Records from a data source
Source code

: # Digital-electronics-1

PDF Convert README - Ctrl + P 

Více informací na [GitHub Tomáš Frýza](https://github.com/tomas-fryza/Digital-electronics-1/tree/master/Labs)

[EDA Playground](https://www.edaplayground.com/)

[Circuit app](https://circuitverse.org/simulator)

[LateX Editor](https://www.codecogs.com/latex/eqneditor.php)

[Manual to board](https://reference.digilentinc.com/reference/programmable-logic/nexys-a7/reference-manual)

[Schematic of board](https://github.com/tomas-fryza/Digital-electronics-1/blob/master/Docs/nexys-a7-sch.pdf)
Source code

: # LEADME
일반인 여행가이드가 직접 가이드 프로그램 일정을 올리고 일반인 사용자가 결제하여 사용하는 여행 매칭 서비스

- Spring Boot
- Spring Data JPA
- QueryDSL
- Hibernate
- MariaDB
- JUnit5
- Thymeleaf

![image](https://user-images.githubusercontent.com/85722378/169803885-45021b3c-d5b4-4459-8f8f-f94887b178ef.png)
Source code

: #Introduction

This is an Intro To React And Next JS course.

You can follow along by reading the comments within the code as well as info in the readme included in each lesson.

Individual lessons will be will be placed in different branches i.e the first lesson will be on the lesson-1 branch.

» **Work request**: Each record must be output word for word.

» **Response to this task**:
Source code

: # Digital-electronics-1

PDF Convert README - Ctrl + P 

Více informací na [GitHub Tomáš Frýza](https://github.com/tomas-fryza/Digital-electronics-1/tree/master/Labs)

[EDA Playground](https://www.edaplayground.com/)

[Circuit app](https://circuitverse.org/simulator)

[LateX Editor](https://www.codecogs.com/latex/eqneditor.php)

[Manual to board](https://reference.digilentinc.com/reference/programmable-logic/nexys-a7/reference-manual)

[Schematic of board](https://github.com/tomas-fryza/Digital-electronics-1/blob/master/Docs/nexys-a7-sch.pdf)
Source code

: # LEADME
일반인 여행가이드가 직접 가이드 프로그램 일정을 올리고 일반인 사용자가 결제하여 사용하는 여행 매칭 서비스

- Spring Boot
- Spring Data JPA
- QueryDSL
- Hibernate
- MariaDB
- JUnit5
- Thymeleaf

![image](https://user-images.githubusercontent.com/85722378/169803885-45021b3c-d5b4-4459-8f8f-f94887b178ef.png)
Source code

: #Introduction

This is an Intro To React And Next JS course.

You can follow along by reading the comments within the code as well as info in the readme included in each lesson.

Individual lessons will be will be placed in different branches i.e the first lesson will be on the lesson-1 branch.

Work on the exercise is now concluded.